The fact that he was wrong in the past doesn't bar him from comment, nor automatically devalue any insights he has made.Who hasn't been wrong about something or changed their mind?

 If perfect wisdom & foresight were a requirement for comment, no one would say anything. Ross should explain all this, if he meets the challenge head on and offers an honest, direct &  rational explanation, I would value this more than an impossible consistency of "rightness" that politicians & Joe Public seem to feel are neccessary. We need to hear his response before deciding on what this all means.


----------



## ajapale (25 Apr 2011)

Topic reminder: Criticism of Shane Ross's support for Fingleton and Fitzpatrick
If posters wish to post about other commentators or commentators in general please feel free to start a new thread whilst staying within the Posting Guidelines.
aj
moderator


----------



## Bronte (26 Apr 2011)

In his report, Nyberg was critical of the media for lauding Anglo Irish Bank. “Anglo in particular was widely admired domestically and abroad and lauded (by many investors, consultants, analysts, rating agencies and the media) as a role model for other Irish banks to emulate,” said the report.
_________________________

Well now we know that all the investors, consultants, analysts, rating agencies and the media hadn't a clue.  Neither did Shane Ross.  Now we also know to never believe anything anyone in the financial world tells us.  That they live in a parallel universe to us.  That the world of banking is all a big lie, that unlike us if they make mistakes we pay and if we make mistakes we also pay.


----------



## horusd (26 Apr 2011)

You know I find this odd. Ross is an accomplished journalist used to sniffing around for stories and inconsistencies. To imagine he made himself such a hostage to fortune doesn't seem entirely credible. That's not to say he didn't, but it does seem strange. 

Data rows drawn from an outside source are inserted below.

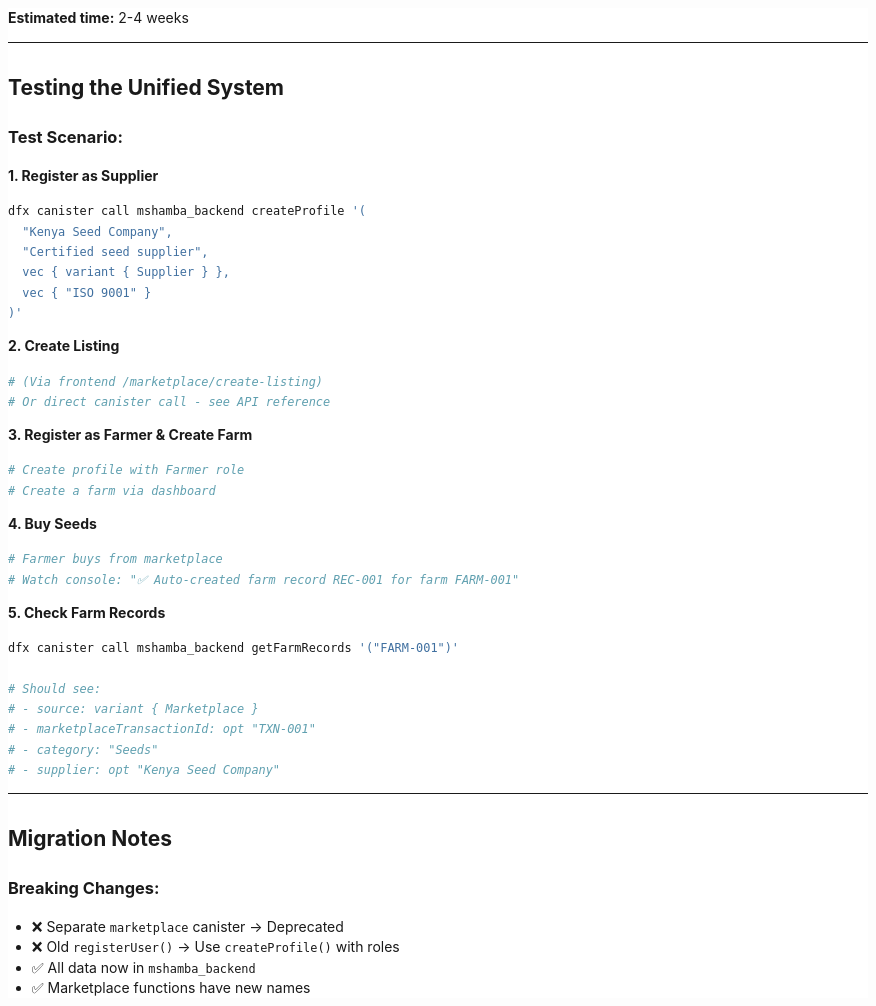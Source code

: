 **Estimated time:** 2-4 weeks

---

## Testing the Unified System

### Test Scenario:

**1. Register as Supplier**
```bash
dfx canister call mshamba_backend createProfile '(
  "Kenya Seed Company",
  "Certified seed supplier",
  vec { variant { Supplier } },
  vec { "ISO 9001" }
)'
```

**2. Create Listing**
```bash
# (Via frontend /marketplace/create-listing)
# Or direct canister call - see API reference
```

**3. Register as Farmer & Create Farm**
```bash
# Create profile with Farmer role
# Create a farm via dashboard
```

**4. Buy Seeds**
```bash
# Farmer buys from marketplace
# Watch console: "✅ Auto-created farm record REC-001 for farm FARM-001"
```

**5. Check Farm Records**
```bash
dfx canister call mshamba_backend getFarmRecords '("FARM-001")'

# Should see:
# - source: variant { Marketplace }
# - marketplaceTransactionId: opt "TXN-001"
# - category: "Seeds"
# - supplier: opt "Kenya Seed Company"
```

---

## Migration Notes

### Breaking Changes:
- ❌ Separate `marketplace` canister → Deprecated
- ❌ Old `registerUser()` → Use `createProfile()` with roles
- ✅ All data now in `mshamba_backend`
- ✅ Marketplace functions have new names
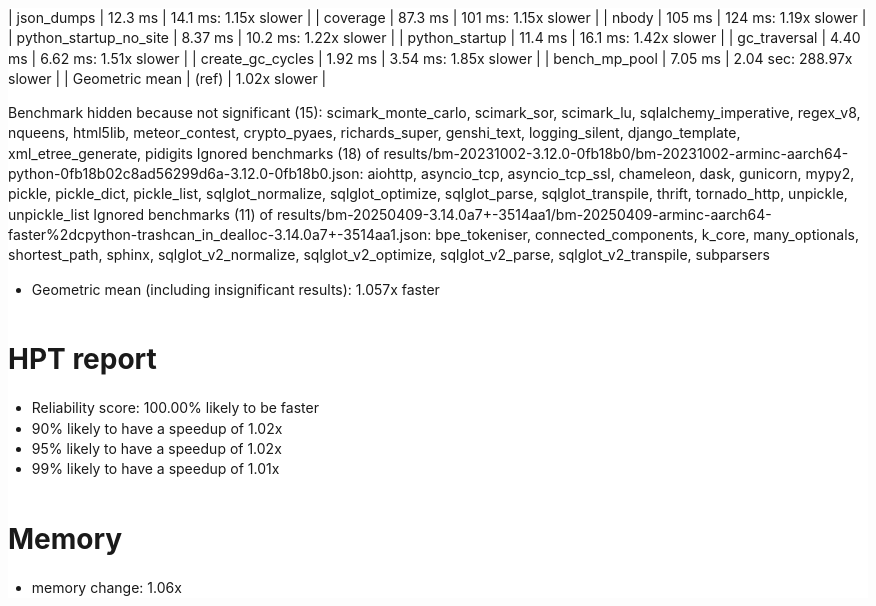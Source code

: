 | json_dumps                 | 12.3 ms                                                               | 14.1 ms: 1.15x slower                                                             |
| coverage                   | 87.3 ms                                                               | 101 ms: 1.15x slower                                                              |
| nbody                      | 105 ms                                                                | 124 ms: 1.19x slower                                                              |
| python_startup_no_site     | 8.37 ms                                                               | 10.2 ms: 1.22x slower                                                             |
| python_startup             | 11.4 ms                                                               | 16.1 ms: 1.42x slower                                                             |
| gc_traversal               | 4.40 ms                                                               | 6.62 ms: 1.51x slower                                                             |
| create_gc_cycles           | 1.92 ms                                                               | 3.54 ms: 1.85x slower                                                             |
| bench_mp_pool              | 7.05 ms                                                               | 2.04 sec: 288.97x slower                                                          |
| Geometric mean             | (ref)                                                                 | 1.02x slower                                                                      |

Benchmark hidden because not significant (15): scimark_monte_carlo, scimark_sor, scimark_lu, sqlalchemy_imperative, regex_v8, nqueens, html5lib, meteor_contest, crypto_pyaes, richards_super, genshi_text, logging_silent, django_template, xml_etree_generate, pidigits
Ignored benchmarks (18) of results/bm-20231002-3.12.0-0fb18b0/bm-20231002-arminc-aarch64-python-0fb18b02c8ad56299d6a-3.12.0-0fb18b0.json: aiohttp, asyncio_tcp, asyncio_tcp_ssl, chameleon, dask, gunicorn, mypy2, pickle, pickle_dict, pickle_list, sqlglot_normalize, sqlglot_optimize, sqlglot_parse, sqlglot_transpile, thrift, tornado_http, unpickle, unpickle_list
Ignored benchmarks (11) of results/bm-20250409-3.14.0a7+-3514aa1/bm-20250409-arminc-aarch64-faster%2dcpython-trashcan_in_dealloc-3.14.0a7+-3514aa1.json: bpe_tokeniser, connected_components, k_core, many_optionals, shortest_path, sphinx, sqlglot_v2_normalize, sqlglot_v2_optimize, sqlglot_v2_parse, sqlglot_v2_transpile, subparsers

- Geometric mean (including insignificant results): 1.057x faster

# HPT report

- Reliability score: 100.00% likely to be faster
- 90% likely to have a speedup of 1.02x
- 95% likely to have a speedup of 1.02x
- 99% likely to have a speedup of 1.01x

# Memory
- memory change: 1.06x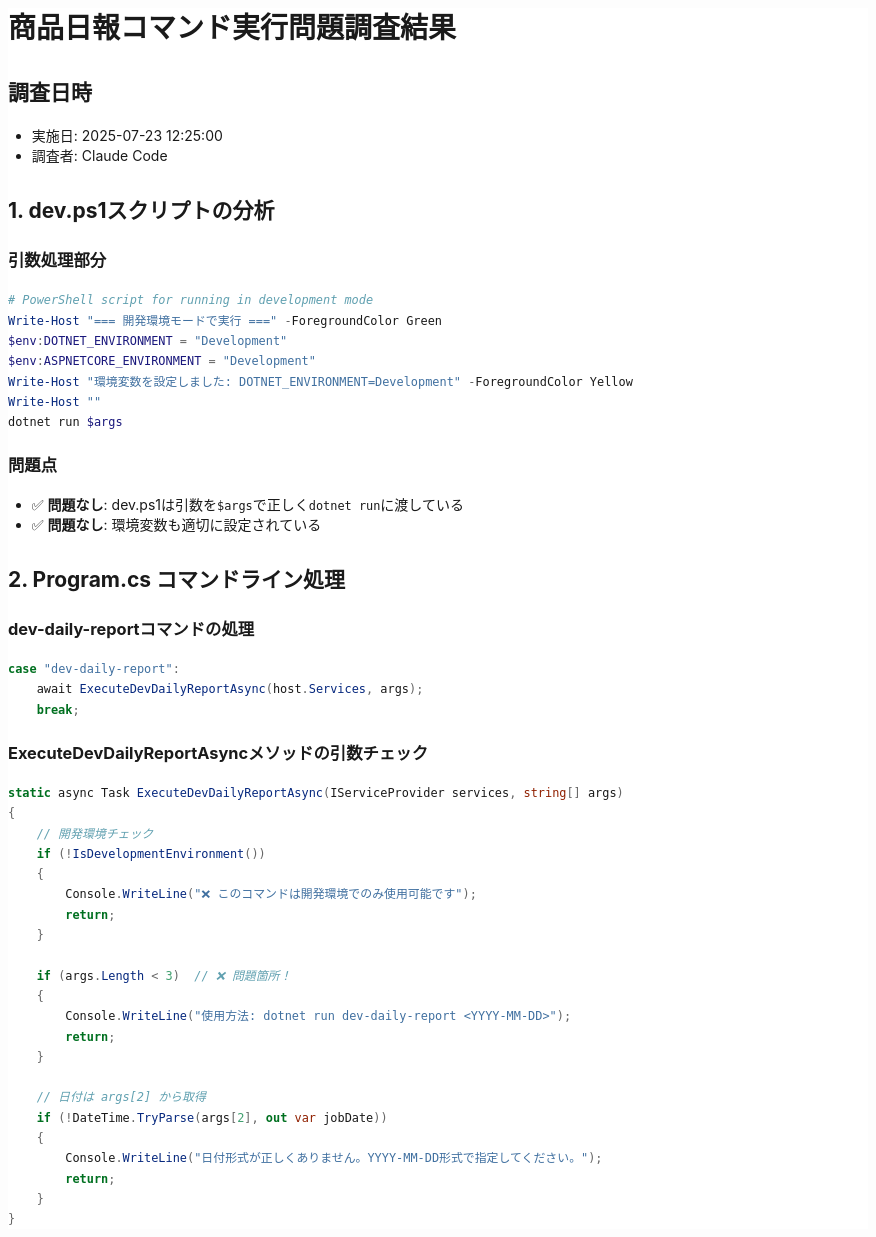 # 商品日報コマンド実行問題調査結果

## 調査日時
- 実施日: 2025-07-23 12:25:00
- 調査者: Claude Code

## 1. dev.ps1スクリプトの分析

### 引数処理部分
```powershell
# PowerShell script for running in development mode
Write-Host "=== 開発環境モードで実行 ===" -ForegroundColor Green
$env:DOTNET_ENVIRONMENT = "Development"
$env:ASPNETCORE_ENVIRONMENT = "Development"
Write-Host "環境変数を設定しました: DOTNET_ENVIRONMENT=Development" -ForegroundColor Yellow
Write-Host ""
dotnet run $args
```

### 問題点
- ✅ **問題なし**: dev.ps1は引数を`$args`で正しく`dotnet run`に渡している
- ✅ **問題なし**: 環境変数も適切に設定されている

## 2. Program.cs コマンドライン処理

### dev-daily-reportコマンドの処理
```csharp
case "dev-daily-report":
    await ExecuteDevDailyReportAsync(host.Services, args);
    break;
```

### ExecuteDevDailyReportAsyncメソッドの引数チェック
```csharp
static async Task ExecuteDevDailyReportAsync(IServiceProvider services, string[] args)
{
    // 開発環境チェック
    if (!IsDevelopmentEnvironment())
    {
        Console.WriteLine("❌ このコマンドは開発環境でのみ使用可能です");
        return;
    }
    
    if (args.Length < 3)  // ❌ 問題箇所！
    {
        Console.WriteLine("使用方法: dotnet run dev-daily-report <YYYY-MM-DD>");
        return;
    }
    
    // 日付は args[2] から取得
    if (!DateTime.TryParse(args[2], out var jobDate))
    {
        Console.WriteLine("日付形式が正しくありません。YYYY-MM-DD形式で指定してください。");
        return;
    }
}
```
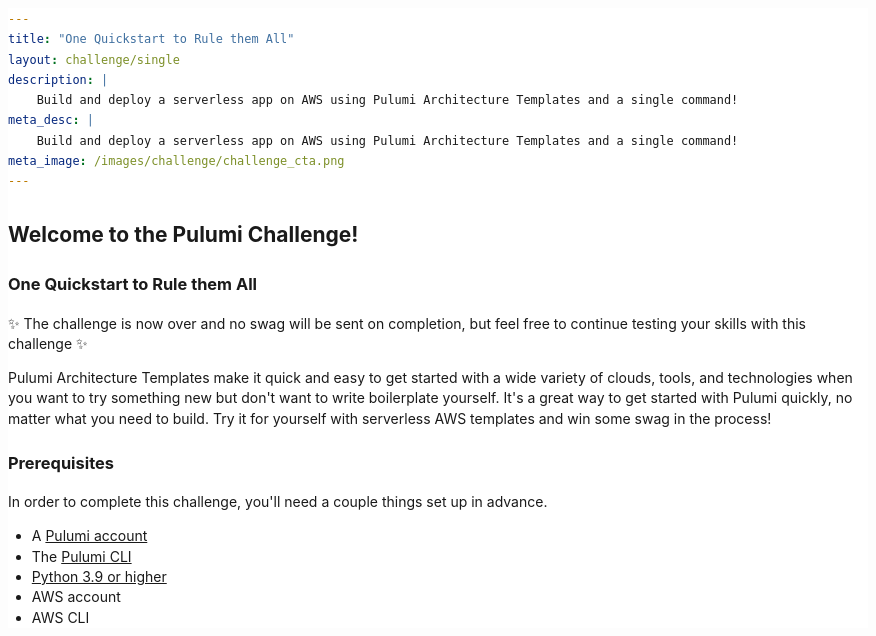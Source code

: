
 ```yaml
---
title: "One Quickstart to Rule them All"
layout: challenge/single
description: |
    Build and deploy a serverless app on AWS using Pulumi Architecture Templates and a single command!
meta_desc: |
    Build and deploy a serverless app on AWS using Pulumi Architecture Templates and a single command!
meta_image: /images/challenge/challenge_cta.png
---
```


## Welcome to the Pulumi Challenge!

<div class="flex flex-wrap md:mt-12">
  <div>
    <h3>One Quickstart to Rule them All</h3>
    <div class="flex justify-center rounded-md bg-violet-100">
            <p class="text-center">
                ✨ The challenge is now over and no swag will be sent on completion, but feel free to continue testing your skills with this challenge ✨
            </p>
    </div>
    <p class="pr-12">
      Pulumi Architecture Templates make it quick and easy to get started with a wide variety of clouds, tools, and technologies when you want to try something new but don't want to write boilerplate yourself. It's a great way to get started with Pulumi quickly, no matter what you need to build. Try it for yourself with serverless AWS templates and win some swag in the process!
    </p>
    <h3>Prerequisites</h3>
    <p>In order to complete this challenge, you'll need a couple things set up in advance.</p>
    <ul>
      <li>
        A <a href="https://app.pulumi.com/signup" target="_blank" rel="noopener noreferrer">Pulumi account</a>
      </li>
      <li>
        The <a href="/docs/install/" target="_blank" rel="noopener noreferrer">Pulumi CLI</a>
      </li>
      <li>
          <a href="https://www.python.org/downloads/">Python 3.9 or higher</a>
      </li>
      <li>
        AWS account
      </li>
      <li>
        AWS CLI
      </li>
    </ul>
  </div>
</div>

Collins may be spot on, but I find the idea of such a saavy guy as Ross leaving himself so exposed to this kind of attack a bit hard to understand.  He can come out and deny it, and back up that denial with facts, say nothing at all, try to squirm out of it, or accept he was wrong. Whatever way he plays it will say a lot about him.


----------



## dewdrop (26 Apr 2011)

Surely there is written evidence of his support for these institutions in the past.


----------



## Brendan Burgess (26 Apr 2011)

I don't really have a problem with Ross and Seán Fitzpatrick. I never read anywhere that Anglo was a con. One financial journalist said it to me around 10 years ago that Anglo was unsustainable and I am sure that there is analysis around which predicted the demise of Anglo. But Anglo was universally admired in much the same way as a company like CRH or Aryzta is universally admired at the moment. Sure there will be some analysts saying that they are overvalued. I would have been impressed if Ross had predicted the demise of Anglo, but the fact that he didn't shouldn't be held against him. This is what Nyberg said about Anglo: 



> Anglo in particular was widely admired domestically and abroad,and lauded (by many investors, consultants, analysts, rating agencies and the media) as a role model for other Irish banks to emulate.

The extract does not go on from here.